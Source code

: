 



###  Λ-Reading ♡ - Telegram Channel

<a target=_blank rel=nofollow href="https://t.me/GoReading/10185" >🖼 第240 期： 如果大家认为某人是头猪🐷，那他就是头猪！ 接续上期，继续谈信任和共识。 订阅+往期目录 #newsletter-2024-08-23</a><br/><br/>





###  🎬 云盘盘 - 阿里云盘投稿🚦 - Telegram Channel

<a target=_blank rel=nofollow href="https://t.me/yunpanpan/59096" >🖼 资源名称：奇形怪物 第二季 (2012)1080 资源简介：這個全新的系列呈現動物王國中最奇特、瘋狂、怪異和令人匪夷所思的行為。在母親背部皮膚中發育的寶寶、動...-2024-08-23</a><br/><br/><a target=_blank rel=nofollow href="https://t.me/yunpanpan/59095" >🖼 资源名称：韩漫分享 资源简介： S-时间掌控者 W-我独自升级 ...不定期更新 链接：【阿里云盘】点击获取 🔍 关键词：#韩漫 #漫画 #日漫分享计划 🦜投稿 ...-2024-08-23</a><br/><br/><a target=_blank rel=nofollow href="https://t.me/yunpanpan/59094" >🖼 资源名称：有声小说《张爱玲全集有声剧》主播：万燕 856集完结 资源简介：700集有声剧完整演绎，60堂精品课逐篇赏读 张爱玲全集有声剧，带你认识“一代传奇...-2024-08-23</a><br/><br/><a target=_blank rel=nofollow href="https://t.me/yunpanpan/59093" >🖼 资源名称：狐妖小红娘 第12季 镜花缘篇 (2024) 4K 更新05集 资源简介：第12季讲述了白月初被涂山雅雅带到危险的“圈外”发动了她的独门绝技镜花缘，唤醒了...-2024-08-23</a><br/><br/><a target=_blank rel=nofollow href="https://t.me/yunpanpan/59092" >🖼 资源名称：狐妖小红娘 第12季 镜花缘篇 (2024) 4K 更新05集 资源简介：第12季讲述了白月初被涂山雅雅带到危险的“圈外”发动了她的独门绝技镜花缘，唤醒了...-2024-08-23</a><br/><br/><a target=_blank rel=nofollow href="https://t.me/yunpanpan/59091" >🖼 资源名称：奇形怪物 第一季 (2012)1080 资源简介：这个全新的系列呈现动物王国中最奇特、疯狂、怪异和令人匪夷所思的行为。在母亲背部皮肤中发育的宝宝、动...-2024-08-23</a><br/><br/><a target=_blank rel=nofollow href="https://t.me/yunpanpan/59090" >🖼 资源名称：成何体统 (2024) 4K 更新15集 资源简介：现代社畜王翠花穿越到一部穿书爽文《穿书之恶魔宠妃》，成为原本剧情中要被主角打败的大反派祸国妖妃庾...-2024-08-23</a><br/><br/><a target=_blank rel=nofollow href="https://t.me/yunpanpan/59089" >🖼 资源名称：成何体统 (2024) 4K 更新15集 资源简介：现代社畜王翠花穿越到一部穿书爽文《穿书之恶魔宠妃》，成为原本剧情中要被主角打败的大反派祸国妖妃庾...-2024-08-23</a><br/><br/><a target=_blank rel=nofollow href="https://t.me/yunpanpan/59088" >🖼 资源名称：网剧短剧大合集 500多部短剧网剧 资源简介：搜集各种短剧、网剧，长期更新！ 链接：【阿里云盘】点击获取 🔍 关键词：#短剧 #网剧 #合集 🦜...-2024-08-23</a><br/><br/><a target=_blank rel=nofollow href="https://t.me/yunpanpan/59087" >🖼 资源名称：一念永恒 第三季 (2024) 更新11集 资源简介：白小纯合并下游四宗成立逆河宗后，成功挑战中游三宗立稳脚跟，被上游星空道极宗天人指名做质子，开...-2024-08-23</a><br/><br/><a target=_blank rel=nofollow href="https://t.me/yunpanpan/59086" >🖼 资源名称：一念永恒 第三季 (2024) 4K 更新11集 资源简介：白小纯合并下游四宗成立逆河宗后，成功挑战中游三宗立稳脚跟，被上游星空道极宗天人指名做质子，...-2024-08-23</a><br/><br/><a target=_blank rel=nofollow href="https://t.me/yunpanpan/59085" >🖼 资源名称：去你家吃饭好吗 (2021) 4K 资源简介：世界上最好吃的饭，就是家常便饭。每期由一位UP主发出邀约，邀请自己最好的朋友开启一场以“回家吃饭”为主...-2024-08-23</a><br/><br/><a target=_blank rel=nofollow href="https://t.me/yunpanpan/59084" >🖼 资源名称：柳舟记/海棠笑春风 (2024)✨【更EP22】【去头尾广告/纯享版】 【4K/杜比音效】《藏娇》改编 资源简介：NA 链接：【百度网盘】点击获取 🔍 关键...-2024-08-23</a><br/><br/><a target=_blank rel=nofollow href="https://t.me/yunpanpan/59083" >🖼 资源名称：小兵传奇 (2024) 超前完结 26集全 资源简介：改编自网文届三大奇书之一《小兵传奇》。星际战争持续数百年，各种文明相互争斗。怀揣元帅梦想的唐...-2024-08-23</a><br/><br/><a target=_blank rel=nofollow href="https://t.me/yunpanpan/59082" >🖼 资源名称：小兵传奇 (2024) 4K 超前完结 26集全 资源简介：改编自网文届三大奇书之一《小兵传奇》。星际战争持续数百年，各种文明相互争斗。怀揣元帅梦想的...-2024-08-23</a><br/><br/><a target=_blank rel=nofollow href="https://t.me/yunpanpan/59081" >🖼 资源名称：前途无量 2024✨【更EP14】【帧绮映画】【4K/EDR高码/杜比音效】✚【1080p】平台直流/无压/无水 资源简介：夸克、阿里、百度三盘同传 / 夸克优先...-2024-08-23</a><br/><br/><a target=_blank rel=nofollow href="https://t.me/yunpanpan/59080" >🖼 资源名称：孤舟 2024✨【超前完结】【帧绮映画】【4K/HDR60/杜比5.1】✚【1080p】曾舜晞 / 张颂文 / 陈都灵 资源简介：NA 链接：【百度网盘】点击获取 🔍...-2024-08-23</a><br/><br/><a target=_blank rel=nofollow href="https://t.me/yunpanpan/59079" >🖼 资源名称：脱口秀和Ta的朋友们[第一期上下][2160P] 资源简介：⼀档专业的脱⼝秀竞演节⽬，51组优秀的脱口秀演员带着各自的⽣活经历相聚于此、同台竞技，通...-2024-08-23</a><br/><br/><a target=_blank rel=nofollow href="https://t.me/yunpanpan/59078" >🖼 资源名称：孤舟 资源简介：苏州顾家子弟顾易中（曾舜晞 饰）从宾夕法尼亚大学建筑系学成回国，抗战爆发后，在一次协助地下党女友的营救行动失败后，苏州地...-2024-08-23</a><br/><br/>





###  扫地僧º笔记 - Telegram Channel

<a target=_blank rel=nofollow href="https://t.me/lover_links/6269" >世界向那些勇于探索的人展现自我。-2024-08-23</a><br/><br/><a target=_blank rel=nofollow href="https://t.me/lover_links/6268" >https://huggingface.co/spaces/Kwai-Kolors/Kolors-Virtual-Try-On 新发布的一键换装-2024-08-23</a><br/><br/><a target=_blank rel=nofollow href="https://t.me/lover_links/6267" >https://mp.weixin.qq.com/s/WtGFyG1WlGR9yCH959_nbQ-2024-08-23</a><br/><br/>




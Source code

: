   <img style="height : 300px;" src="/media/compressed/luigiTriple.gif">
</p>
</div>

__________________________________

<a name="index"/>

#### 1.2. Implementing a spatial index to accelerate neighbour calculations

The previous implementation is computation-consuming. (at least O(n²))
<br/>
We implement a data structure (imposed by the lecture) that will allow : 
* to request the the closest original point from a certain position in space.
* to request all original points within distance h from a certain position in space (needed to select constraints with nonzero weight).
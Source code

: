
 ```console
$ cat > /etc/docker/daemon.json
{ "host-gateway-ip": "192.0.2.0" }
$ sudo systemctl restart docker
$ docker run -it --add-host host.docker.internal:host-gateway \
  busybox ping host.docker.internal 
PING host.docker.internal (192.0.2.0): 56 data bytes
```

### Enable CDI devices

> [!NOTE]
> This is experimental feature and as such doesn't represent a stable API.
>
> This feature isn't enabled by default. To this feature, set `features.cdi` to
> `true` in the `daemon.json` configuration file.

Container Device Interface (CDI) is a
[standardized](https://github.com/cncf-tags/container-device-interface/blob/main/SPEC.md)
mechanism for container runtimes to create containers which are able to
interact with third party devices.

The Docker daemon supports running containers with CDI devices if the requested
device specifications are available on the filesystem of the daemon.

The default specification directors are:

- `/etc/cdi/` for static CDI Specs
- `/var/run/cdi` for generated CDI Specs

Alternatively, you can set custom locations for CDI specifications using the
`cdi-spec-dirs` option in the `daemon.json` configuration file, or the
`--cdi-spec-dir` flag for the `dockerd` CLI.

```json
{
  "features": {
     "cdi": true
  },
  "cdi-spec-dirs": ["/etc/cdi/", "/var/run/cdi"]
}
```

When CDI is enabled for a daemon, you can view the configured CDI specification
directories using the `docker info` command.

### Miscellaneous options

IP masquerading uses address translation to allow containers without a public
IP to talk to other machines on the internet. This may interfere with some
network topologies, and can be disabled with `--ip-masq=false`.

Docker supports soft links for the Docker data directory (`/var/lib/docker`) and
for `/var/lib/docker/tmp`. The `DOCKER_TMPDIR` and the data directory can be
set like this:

*What to produce*. Look above for the line containing "This feature isn't" and the line containing "generated CDI Specs". Transcribe both, with the lines between them, exactly.

*Output*.
> This feature isn't enabled by default. To this feature, set `features.cdi` to
> `true` in the `daemon.json` configuration file.

Container Device Interface (CDI) is a
[standardized](https://github.com/cncf-tags/container-device-interface/blob/main/SPEC.md)
mechanism for container runtimes to create containers which are able to
interact with third party devices.

The Docker daemon supports running containers with CDI devices if the requested
device specifications are available on the filesystem of the daemon.

The default specification directors are:

- `/etc/cdi/` for static CDI Specs
- `/var/run/cdi` for generated CDI Specs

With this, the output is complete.